Prendre de la (h)auteur
Prendre de la (h)auteur
  1. Prendre des auteurs qui publiaient avant le Net, puis qui se sont abondamment auto-publiés sur le Net, tenter de voir si leur écriture, leurs thématiques, leurs formes se sont transformées, si leurs œuvres abordent des sujets nouveaux, provoquent des émotions nouvelles ou pas (hors de question d’exclure l’émotion, le plaisir, sous prétexte qu’on est universitaire). Cette étude commence par les textes et finit par les textes. À travers eux, elle tente d’écrire une histoire en mouvement.
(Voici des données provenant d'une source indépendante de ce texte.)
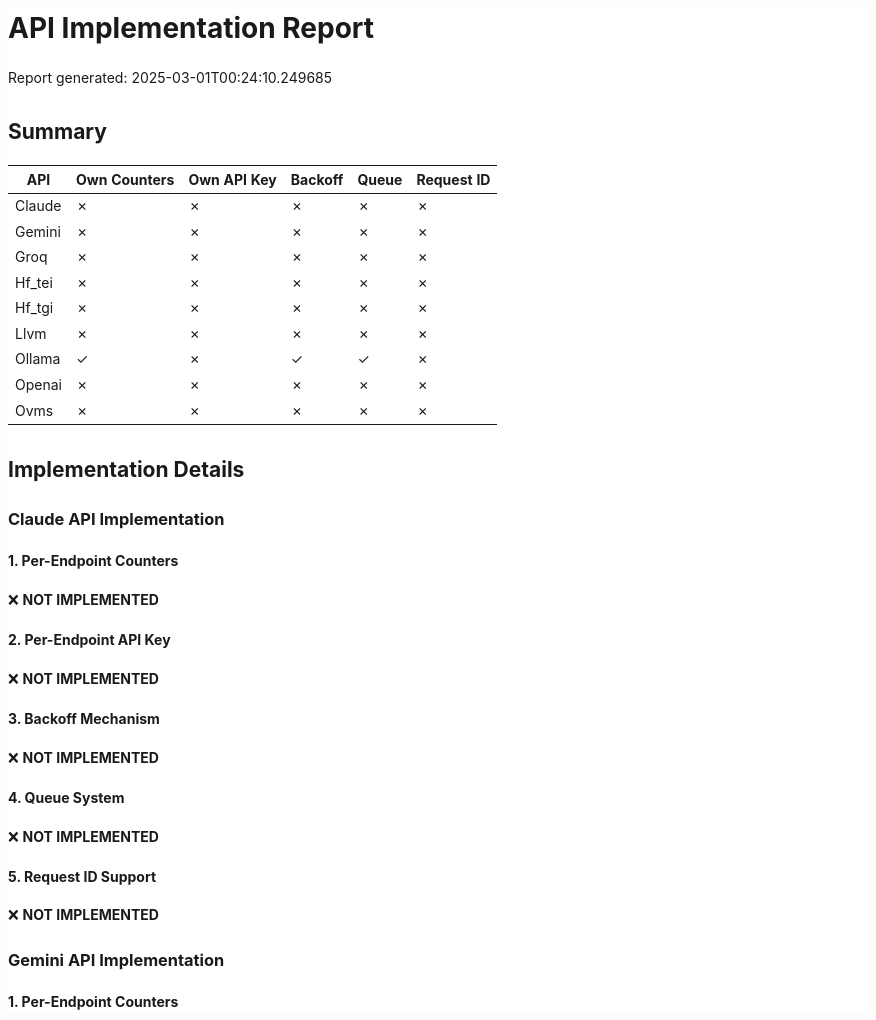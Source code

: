 # API Implementation Report

Report generated: 2025-03-01T00:24:10.249685

## Summary

| API | Own Counters | Own API Key | Backoff | Queue | Request ID |
|-----|-------------|------------|---------|-------|------------|
| Claude | ✗ | ✗ | ✗ | ✗ | ✗ |
| Gemini | ✗ | ✗ | ✗ | ✗ | ✗ |
| Groq | ✗ | ✗ | ✗ | ✗ | ✗ |
| Hf_tei | ✗ | ✗ | ✗ | ✗ | ✗ |
| Hf_tgi | ✗ | ✗ | ✗ | ✗ | ✗ |
| Llvm | ✗ | ✗ | ✗ | ✗ | ✗ |
| Ollama | ✓ | ✗ | ✓ | ✓ | ✗ |
| Openai | ✗ | ✗ | ✗ | ✗ | ✗ |
| Ovms | ✗ | ✗ | ✗ | ✗ | ✗ |

## Implementation Details

### Claude API Implementation

#### 1. Per-Endpoint Counters

❌ **NOT IMPLEMENTED**

#### 2. Per-Endpoint API Key

❌ **NOT IMPLEMENTED**

#### 3. Backoff Mechanism

❌ **NOT IMPLEMENTED**

#### 4. Queue System

❌ **NOT IMPLEMENTED**

#### 5. Request ID Support

❌ **NOT IMPLEMENTED**


### Gemini API Implementation

#### 1. Per-Endpoint Counters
  2. Prendre un auteur très actif sur le Net, comparer ses textes auto-publié en ligne et ses textes édités par des éditeurs traditionnels, textes qui n’ont jamais touché le Net, qui n’ont jamais été pensés pour lui, mais qui peut-être sont traversés par lui. Existe-t-il des différences ? Déjà sans doute par ce qu’acceptent de publier les éditeurs, limitant d’eux-mêmes pour des considérations économiques le champ de la littérature contemporaine traditionnelle.
  3. Prendre des textes de nombreux auteurs actifs sur le Net et d’autres qui ne le sont pas, tenter de trouver des convergences et des divergences, et peut-être faire émerger des particularités de la littérature auto-publié en ligne. Qu’est-ce qui change ? Est-ce que quelque chose change ? Ne pas oublier que la notion d’édition est assez récente.
  4. Est-ce que l’œuvre d’un auteur se transforme quand il passe du traitement de texte (Word, Page…) à l’éditeur de texte en Markdown ? Est-ce une question qui ne concerne que l’auteur ou est-ce que tout cela influence son œuvre ? Subsiste-t-il dans les textes des traces de leur moyen de production ? Est-ce qu’écrire sur MacOS, c’est comme écrire sous Windows ou Linux ? Surtout est-ce que l’outil colore l’œuvre ? Et donc qu’une curiosité pour l’outil se traduit par des œuvres plus curieuses ?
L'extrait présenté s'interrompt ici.